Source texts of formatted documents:

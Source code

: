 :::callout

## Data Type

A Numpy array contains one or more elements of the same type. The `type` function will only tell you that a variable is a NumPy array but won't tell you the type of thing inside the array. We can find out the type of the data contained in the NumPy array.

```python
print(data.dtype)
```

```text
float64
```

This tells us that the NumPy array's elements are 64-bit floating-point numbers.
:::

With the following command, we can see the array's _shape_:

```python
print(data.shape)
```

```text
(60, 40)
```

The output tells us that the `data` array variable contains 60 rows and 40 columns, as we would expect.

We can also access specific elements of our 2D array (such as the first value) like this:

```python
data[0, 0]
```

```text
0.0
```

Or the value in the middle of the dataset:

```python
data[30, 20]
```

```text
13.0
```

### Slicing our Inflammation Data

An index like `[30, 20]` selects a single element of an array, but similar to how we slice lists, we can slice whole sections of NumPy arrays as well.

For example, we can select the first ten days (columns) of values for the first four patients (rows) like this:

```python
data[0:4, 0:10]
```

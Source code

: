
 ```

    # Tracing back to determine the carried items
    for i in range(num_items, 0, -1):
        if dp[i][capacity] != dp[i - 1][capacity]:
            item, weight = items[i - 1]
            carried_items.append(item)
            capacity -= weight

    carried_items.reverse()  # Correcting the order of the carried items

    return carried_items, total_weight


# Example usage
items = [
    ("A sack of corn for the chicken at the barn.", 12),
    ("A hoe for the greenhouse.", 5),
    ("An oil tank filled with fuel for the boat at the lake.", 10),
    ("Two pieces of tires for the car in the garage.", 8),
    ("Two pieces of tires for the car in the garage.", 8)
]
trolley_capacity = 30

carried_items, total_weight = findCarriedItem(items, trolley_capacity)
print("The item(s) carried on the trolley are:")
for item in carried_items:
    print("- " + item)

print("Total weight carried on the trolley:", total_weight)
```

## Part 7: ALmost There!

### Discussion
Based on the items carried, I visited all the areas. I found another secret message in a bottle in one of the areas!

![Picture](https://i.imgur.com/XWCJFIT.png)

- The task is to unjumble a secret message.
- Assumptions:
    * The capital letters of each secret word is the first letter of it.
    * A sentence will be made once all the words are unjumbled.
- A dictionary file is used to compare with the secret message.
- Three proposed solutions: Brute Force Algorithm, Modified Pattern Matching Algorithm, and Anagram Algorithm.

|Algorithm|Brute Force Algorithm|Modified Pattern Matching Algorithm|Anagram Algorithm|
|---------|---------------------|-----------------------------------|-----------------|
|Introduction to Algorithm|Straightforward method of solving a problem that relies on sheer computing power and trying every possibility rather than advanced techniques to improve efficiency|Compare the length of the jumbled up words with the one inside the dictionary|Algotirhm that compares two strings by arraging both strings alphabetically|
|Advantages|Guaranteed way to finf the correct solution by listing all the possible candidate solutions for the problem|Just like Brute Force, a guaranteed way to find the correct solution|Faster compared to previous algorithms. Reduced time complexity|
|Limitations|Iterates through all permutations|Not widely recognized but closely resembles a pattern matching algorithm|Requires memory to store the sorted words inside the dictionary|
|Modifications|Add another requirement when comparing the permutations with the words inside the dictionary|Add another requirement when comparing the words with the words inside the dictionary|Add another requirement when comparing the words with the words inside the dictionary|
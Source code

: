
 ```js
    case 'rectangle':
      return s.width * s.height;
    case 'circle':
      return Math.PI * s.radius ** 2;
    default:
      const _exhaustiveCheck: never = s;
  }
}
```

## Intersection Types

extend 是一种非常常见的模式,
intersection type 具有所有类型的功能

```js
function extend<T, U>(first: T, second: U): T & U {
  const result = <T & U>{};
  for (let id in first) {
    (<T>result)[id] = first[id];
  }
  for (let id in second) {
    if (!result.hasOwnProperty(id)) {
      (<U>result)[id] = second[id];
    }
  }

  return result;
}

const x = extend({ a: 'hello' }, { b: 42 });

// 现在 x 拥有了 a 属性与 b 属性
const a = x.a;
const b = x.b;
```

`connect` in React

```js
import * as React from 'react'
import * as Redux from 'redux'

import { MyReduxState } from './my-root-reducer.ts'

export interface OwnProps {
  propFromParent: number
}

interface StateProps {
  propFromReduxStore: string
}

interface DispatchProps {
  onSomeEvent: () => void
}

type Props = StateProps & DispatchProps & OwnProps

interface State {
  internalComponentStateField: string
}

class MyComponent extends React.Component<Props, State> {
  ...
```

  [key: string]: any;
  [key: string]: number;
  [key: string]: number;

Requirement: Show the lines above that have the word "will".

Written solution:
A Numpy array contains one or more elements of the same type. The `type` function will only tell you that a variable is a NumPy array but won't tell you the type of thing inside the array. We can find out the type of the data contained in the NumPy array.
    * A sentence will be made once all the words are unjumbled.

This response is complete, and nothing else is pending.